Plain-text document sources
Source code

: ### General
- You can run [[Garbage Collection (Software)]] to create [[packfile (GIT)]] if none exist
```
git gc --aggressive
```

Work instruction:
Your task is to transcribe all of the entries word for word.

Result of the task:
Source code

: ### General
- You can run [[Garbage Collection (Software)]] to create [[packfile (GIT)]] if none exist
```
git gc --aggressive
```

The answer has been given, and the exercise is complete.